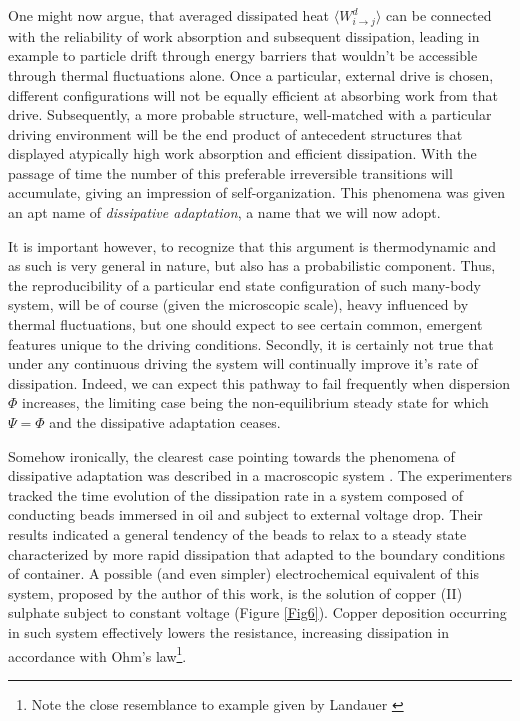 \documentclass[a4paper,12pt]{article}
\begin{document}
One might now argue, that averaged dissipated heat $\langle W^d_{i \to j} \rangle $ can be connected with the reliability of work absorption and subsequent dissipation, leading in example to particle drift through energy barriers that wouldn't be accessible through thermal fluctuations alone.
Once a particular, external drive is chosen, different configurations will not be equally efficient at absorbing work from that drive. Subsequently, a more probable structure, well-matched with a particular driving environment will be the end product of antecedent structures that displayed atypically high work absorption and efficient dissipation.
With the passage of time the number of this preferable irreversible transitions will accumulate, giving an impression of self-organization.
This phenomena was given an apt name of \textit{dissipative adaptation}, a name that we will now adopt.

It is important however, to recognize that this argument is thermodynamic and as such is very general in nature, but also has a probabilistic component.
Thus, the reproducibility of a particular end state configuration of such many-body system, will be of course (given the microscopic scale), heavy influenced by thermal fluctuations, but one should expect to see certain common, emergent features unique to the driving conditions.
Secondly, it is certainly not true that under any continuous driving the system will continually improve it's rate of dissipation. Indeed, we can expect this pathway to fail frequently when dispersion $\Phi$ increases, the limiting case being the non-equilibrium steady state for which $\Psi = \Phi$ and the dissipative adaptation ceases.


Somehow ironically, the clearest case pointing towards the phenomena of dissipative adaptation was described in a macroscopic system \cite{Kondepudi:2015bg}. The experimenters tracked the time evolution of the dissipation rate in a system composed of conducting beads immersed in oil and subject to external voltage drop. Their results indicated a general tendency of the beads to relax to a steady state characterized by more rapid dissipation that adapted to the boundary conditions of container.
A possible (and even simpler) electrochemical equivalent of this system, proposed by the author of this work, is the solution of copper (II) sulphate subject to constant voltage (Figure \ref{Fig6}). Copper deposition occurring in such system effectively lowers the resistance, increasing dissipation in accordance with Ohm's law\footnote{Note the close resemblance to example given by Landauer \cite{Landauer:pJ4RYJRG}}.
\end{document}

+++

Nothing should appear in the answer except the lines from the one containing "Somehow ironically, the" to the end of the data above, reproduced exactly.

§ **OUTPUT OF THE EXERCISE**:
Somehow ironically, the clearest case pointing towards the phenomena of dissipative adaptation was described in a macroscopic system \cite{Kondepudi:2015bg}. The experimenters tracked the time evolution of the dissipation rate in a system composed of conducting beads immersed in oil and subject to external voltage drop. Their results indicated a general tendency of the beads to relax to a steady state characterized by more rapid dissipation that adapted to the boundary conditions of container.
A possible (and even simpler) electrochemical equivalent of this system, proposed by the author of this work, is the solution of copper (II) sulphate subject to constant voltage (Figure \ref{Fig6}). Copper deposition occurring in such system effectively lowers the resistance, increasing dissipation in accordance with Ohm's law\footnote{Note the close resemblance to example given by Landauer \cite{Landauer:pJ4RYJRG}}.
\end{document}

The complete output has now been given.